Long-time Atlanta City Councilwoman Cleta Winslow once again is under fire for possibly misusing taxpayer dollars. It would be Winslow’s third violation of city spending rules since 2010.
This time, according to the Atlanta Journal-Constitution, Winslow used city funds to pay a political ally $65,000 over five years for lawn-mowing services in her district, including a property across the street from her home. City ethics rules require any spending over $20,000 be put out to competitive bid.
In addition, Winslow allegedly paid homeless men below minimum wage to pick up trash in her neighborhood as they wore her campaign t-shirts.
The city’s ethics chief, Nina Hickson, has opened an investigation which she expects to take several months.
“These are separate issues and depending upon our findings they could constitute separate violations of the ethics code,” said Hickson.
Winslow did not return WABE’s requests for comment.
In 2010, the city’s ethics office fined Winslow $1,500 for using taxpayer funds on her re-election campaign.
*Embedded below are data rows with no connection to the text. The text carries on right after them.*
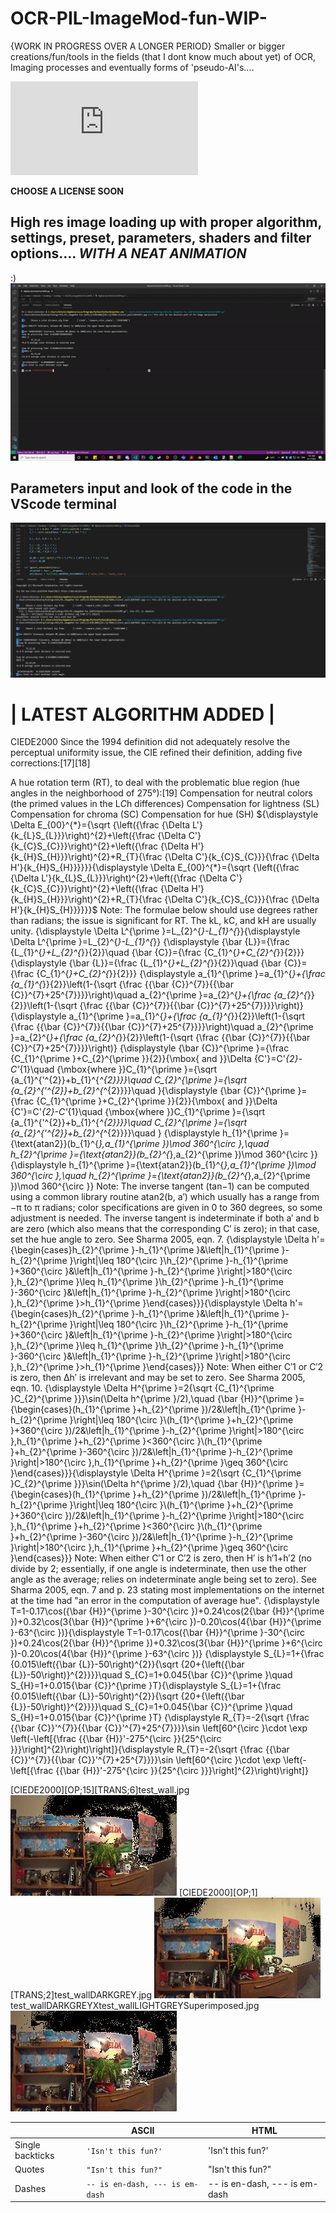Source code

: # OCR-PIL-ImageMod-fun-WIP-
{WORK IN PROGRESS OVER A LONGER PERIOD} Smaller or bigger creations/fun/tools in the fields (that I dont know much about yet) of OCR, Imaging processes and eventually forms of 'pseudo-AI's....


![equation](http://latex.codecogs.com/gif.latex?O_t%3D%5Ctext%20%7B%20Onset%20event%20at%20time%20bin%20%7D%20t)


**CHOOSE A LICENSE SOON** 

## High res image loading up with proper algorithm, settings, preset, parameters, shaders and filter options.... *WITH A NEAT ANIMATION*
:)
![Image loading animation and speed for high res](https://github.com/ChiefsBestPal/OCR-PIL-ImageMod-fun-WIP-/blob/master/readme%20showcase/AnalyzeSpeed%2Canimation%20and%20setup.gif)
## Parameters input and look of the code in the VScode terminal
![User final inputs on shaders and parameters](https://github.com/ChiefsBestPal/OCR-PIL-ImageMod-fun-WIP-/blob/master/readme%20showcase/Screenshot%202021-09-17%20010401.png)


# | LATEST ALGORITHM ADDED | 
CIEDE2000
Since the 1994 definition did not adequately resolve the perceptual uniformity issue, the CIE refined their definition, adding five corrections:[17][18]

A hue rotation term (RT), to deal with the problematic blue region (hue angles in the neighborhood of 275°):[19]
Compensation for neutral colors (the primed values in the L*C*h differences)
Compensation for lightness (SL)
Compensation for chroma (SC)
Compensation for hue (SH)
${\displaystyle \Delta E_{00}^{*}={\sqrt {\left({\frac {\Delta L'}{k_{L}S_{L}}}\right)^{2}+\left({\frac {\Delta C'}{k_{C}S_{C}}}\right)^{2}+\left({\frac {\Delta H'}{k_{H}S_{H}}}\right)^{2}+R_{T}{\frac {\Delta C'}{k_{C}S_{C}}}{\frac {\Delta H'}{k_{H}S_{H}}}}}}{\displaystyle \Delta E_{00}^{*}={\sqrt {\left({\frac {\Delta L'}{k_{L}S_{L}}}\right)^{2}+\left({\frac {\Delta C'}{k_{C}S_{C}}}\right)^{2}+\left({\frac {\Delta H'}{k_{H}S_{H}}}\right)^{2}+R_{T}{\frac {\Delta C'}{k_{C}S_{C}}}{\frac {\Delta H'}{k_{H}S_{H}}}}}}$
Note: The formulae below should use degrees rather than radians; the issue is significant for RT.
The kL, kC, and kH are usually unity.
{\displaystyle \Delta L^{\prime }=L_{2}^{*}-L_{1}^{*}}{\displaystyle \Delta L^{\prime }=L_{2}^{*}-L_{1}^{*}}
{\displaystyle {\bar {L}}={\frac {L_{1}^{*}+L_{2}^{*}}{2}}\quad {\bar {C}}={\frac {C_{1}^{*}+C_{2}^{*}}{2}}}{\displaystyle {\bar {L}}={\frac {L_{1}^{*}+L_{2}^{*}}{2}}\quad {\bar {C}}={\frac {C_{1}^{*}+C_{2}^{*}}{2}}}
{\displaystyle a_{1}^{\prime }=a_{1}^{*}+{\frac {a_{1}^{*}}{2}}\left(1-{\sqrt {\frac {{\bar {C}}^{7}}{{\bar {C}}^{7}+25^{7}}}}\right)\quad a_{2}^{\prime }=a_{2}^{*}+{\frac {a_{2}^{*}}{2}}\left(1-{\sqrt {\frac {{\bar {C}}^{7}}{{\bar {C}}^{7}+25^{7}}}}\right)}{\displaystyle a_{1}^{\prime }=a_{1}^{*}+{\frac {a_{1}^{*}}{2}}\left(1-{\sqrt {\frac {{\bar {C}}^{7}}{{\bar {C}}^{7}+25^{7}}}}\right)\quad a_{2}^{\prime }=a_{2}^{*}+{\frac {a_{2}^{*}}{2}}\left(1-{\sqrt {\frac {{\bar {C}}^{7}}{{\bar {C}}^{7}+25^{7}}}}\right)}
{\displaystyle {\bar {C}}^{\prime }={\frac {C_{1}^{\prime }+C_{2}^{\prime }}{2}}{\mbox{ and }}\Delta {C'}=C'_{2}-C'_{1}\quad {\mbox{where }}C_{1}^{\prime }={\sqrt {a_{1}^{'^{2}}+b_{1}^{*^{2}}}}\quad C_{2}^{\prime }={\sqrt {a_{2}^{'^{2}}+b_{2}^{*^{2}}}}\quad }{\displaystyle {\bar {C}}^{\prime }={\frac {C_{1}^{\prime }+C_{2}^{\prime }}{2}}{\mbox{ and }}\Delta {C'}=C'_{2}-C'_{1}\quad {\mbox{where }}C_{1}^{\prime }={\sqrt {a_{1}^{'^{2}}+b_{1}^{*^{2}}}}\quad C_{2}^{\prime }={\sqrt {a_{2}^{'^{2}}+b_{2}^{*^{2}}}}\quad }
{\displaystyle h_{1}^{\prime }={\text{atan2}}(b_{1}^{*},a_{1}^{\prime })\mod 360^{\circ },\quad h_{2}^{\prime }={\text{atan2}}(b_{2}^{*},a_{2}^{\prime })\mod 360^{\circ }}{\displaystyle h_{1}^{\prime }={\text{atan2}}(b_{1}^{*},a_{1}^{\prime })\mod 360^{\circ },\quad h_{2}^{\prime }={\text{atan2}}(b_{2}^{*},a_{2}^{\prime })\mod 360^{\circ }}
Note: The inverse tangent (tan−1) can be computed using a common library routine atan2(b, a′) which usually has a range from −π to π radians; color specifications are given in 0 to 360 degrees, so some adjustment is needed. The inverse tangent is indeterminate if both a′ and b are zero (which also means that the corresponding C′ is zero); in that case, set the hue angle to zero. See Sharma 2005, eqn. 7.
{\displaystyle \Delta h'={\begin{cases}h_{2}^{\prime }-h_{1}^{\prime }&\left|h_{1}^{\prime }-h_{2}^{\prime }\right|\leq 180^{\circ }\\h_{2}^{\prime }-h_{1}^{\prime }+360^{\circ }&\left|h_{1}^{\prime }-h_{2}^{\prime }\right|>180^{\circ },h_{2}^{\prime }\leq h_{1}^{\prime }\\h_{2}^{\prime }-h_{1}^{\prime }-360^{\circ }&\left|h_{1}^{\prime }-h_{2}^{\prime }\right|>180^{\circ },h_{2}^{\prime }>h_{1}^{\prime }\end{cases}}}{\displaystyle \Delta h'={\begin{cases}h_{2}^{\prime }-h_{1}^{\prime }&\left|h_{1}^{\prime }-h_{2}^{\prime }\right|\leq 180^{\circ }\\h_{2}^{\prime }-h_{1}^{\prime }+360^{\circ }&\left|h_{1}^{\prime }-h_{2}^{\prime }\right|>180^{\circ },h_{2}^{\prime }\leq h_{1}^{\prime }\\h_{2}^{\prime }-h_{1}^{\prime }-360^{\circ }&\left|h_{1}^{\prime }-h_{2}^{\prime }\right|>180^{\circ },h_{2}^{\prime }>h_{1}^{\prime }\end{cases}}}
Note: When either C′1 or C′2 is zero, then Δh′ is irrelevant and may be set to zero. See Sharma 2005, eqn. 10.
{\displaystyle \Delta H^{\prime }=2{\sqrt {C_{1}^{\prime }C_{2}^{\prime }}}\sin(\Delta h^{\prime }/2),\quad {\bar {H}}^{\prime }={\begin{cases}(h_{1}^{\prime }+h_{2}^{\prime })/2&\left|h_{1}^{\prime }-h_{2}^{\prime }\right|\leq 180^{\circ }\\(h_{1}^{\prime }+h_{2}^{\prime }+360^{\circ })/2&\left|h_{1}^{\prime }-h_{2}^{\prime }\right|>180^{\circ },h_{1}^{\prime }+h_{2}^{\prime }<360^{\circ }\\(h_{1}^{\prime }+h_{2}^{\prime }-360^{\circ })/2&\left|h_{1}^{\prime }-h_{2}^{\prime }\right|>180^{\circ },h_{1}^{\prime }+h_{2}^{\prime }\geq 360^{\circ }\end{cases}}}{\displaystyle \Delta H^{\prime }=2{\sqrt {C_{1}^{\prime }C_{2}^{\prime }}}\sin(\Delta h^{\prime }/2),\quad {\bar {H}}^{\prime }={\begin{cases}(h_{1}^{\prime }+h_{2}^{\prime })/2&\left|h_{1}^{\prime }-h_{2}^{\prime }\right|\leq 180^{\circ }\\(h_{1}^{\prime }+h_{2}^{\prime }+360^{\circ })/2&\left|h_{1}^{\prime }-h_{2}^{\prime }\right|>180^{\circ },h_{1}^{\prime }+h_{2}^{\prime }<360^{\circ }\\(h_{1}^{\prime }+h_{2}^{\prime }-360^{\circ })/2&\left|h_{1}^{\prime }-h_{2}^{\prime }\right|>180^{\circ },h_{1}^{\prime }+h_{2}^{\prime }\geq 360^{\circ }\end{cases}}}
Note: When either C′1 or C′2 is zero, then H′ is h′1+h′2 (no divide by 2; essentially, if one angle is indeterminate, then use the other angle as the average; relies on indeterminate angle being set to zero). See Sharma 2005, eqn. 7 and p. 23 stating most implementations on the internet at the time had "an error in the computation of average hue".
{\displaystyle T=1-0.17\cos({\bar {H}}^{\prime }-30^{\circ })+0.24\cos(2{\bar {H}}^{\prime })+0.32\cos(3{\bar {H}}^{\prime }+6^{\circ })-0.20\cos(4{\bar {H}}^{\prime }-63^{\circ })}{\displaystyle T=1-0.17\cos({\bar {H}}^{\prime }-30^{\circ })+0.24\cos(2{\bar {H}}^{\prime })+0.32\cos(3{\bar {H}}^{\prime }+6^{\circ })-0.20\cos(4{\bar {H}}^{\prime }-63^{\circ })}
{\displaystyle S_{L}=1+{\frac {0.015\left({\bar {L}}-50\right)^{2}}{\sqrt {20+{\left({\bar {L}}-50\right)}^{2}}}}\quad S_{C}=1+0.045{\bar {C}}^{\prime }\quad S_{H}=1+0.015{\bar {C}}^{\prime }T}{\displaystyle S_{L}=1+{\frac {0.015\left({\bar {L}}-50\right)^{2}}{\sqrt {20+{\left({\bar {L}}-50\right)}^{2}}}}\quad S_{C}=1+0.045{\bar {C}}^{\prime }\quad S_{H}=1+0.015{\bar {C}}^{\prime }T}
{\displaystyle R_{T}=-2{\sqrt {\frac {{\bar {C}}'^{7}}{{\bar {C}}'^{7}+25^{7}}}}\sin \left[60^{\circ }\cdot \exp \left(-\left[{\frac {{\bar {H}}'-275^{\circ }}{25^{\circ }}}\right]^{2}\right)\right]}{\displaystyle R_{T}=-2{\sqrt {\frac {{\bar {C}}'^{7}}{{\bar {C}}'^{7}+25^{7}}}}\sin \left[60^{\circ }\cdot \exp \left(-\left[{\frac {{\bar {H}}'-275^{\circ }}{25^{\circ }}}\right]^{2}\right)\right]}

[CIEDE2000][OP;15][TRANS;6]test_wall.jpg
![dfdfs](https://github.com/ChiefsBestPal/OCR-PIL-ImageMod-fun-WIP-/blob/master/%5BCIEDE2000%5D%5BOP%3B15%5D%5BTRANS%3B6%5Dtest_wall.jpg)
[CIEDE2000][OP;1][TRANS;2]test_wallDARKGREY.jpg
![dsasac](https://github.com/ChiefsBestPal/OCR-PIL-ImageMod-fun-WIP-/blob/master/%5BCIEDE2000%5D%5BOP%3B1%5D%5BTRANS%3B2%5Dtest_wallDARKGREY.jpg)
test_wallDARKGREYXtest_wallLIGHTGREYSuperimposed.jpg
![sadca](https://github.com/ChiefsBestPal/OCR-PIL-ImageMod-fun-WIP-/blob/master/test_wallDARKGREYXtest_wallLIGHTGREYSuperimposed.jpg)

|                |ASCII                          |HTML                         |
|----------------|-------------------------------|-----------------------------|
|Single backticks|`'Isn't this fun?'`            |'Isn't this fun?'            |
|Quotes          |`"Isn't this fun?"`            |"Isn't this fun?"            |
|Dashes          |`-- is en-dash, --- is em-dash`|-- is en-dash, --- is em-dash|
Last year, in addition to being arrested for DUI, Winslow was fined $2,000 for again using city funds on a campaign event.
If the latest allegations are true, the city’s ethics office can fine Winslow but lacks the authority to suspend or remove her from office. Hickson, however, does say past violations would be taken into account.
“It’s ultimately the [ethics] board’s decision,” said Hickson. “I can make a recommendation but it would probably be a harsher set of penalties than that which has been imposed before.”
She says the latest allegations highlight a broader concern about a lack of oversight of Council spending.
“Lack of internal controls is an issue to the extent that there aren’t controls that flag potential problems,” said Hickson. “I think it is something that would concern the general public as well as the taxpaying public and probably anybody.”
The city’s auditor issued a report in 2009 on the issue and recommended a list of fixes, including greater oversight of Council members. Many of the recommendations, however, have not been implemented.
WABE reached out to several Council members including Council President Caesar Mitchell. None returned WABE’s requests for comment.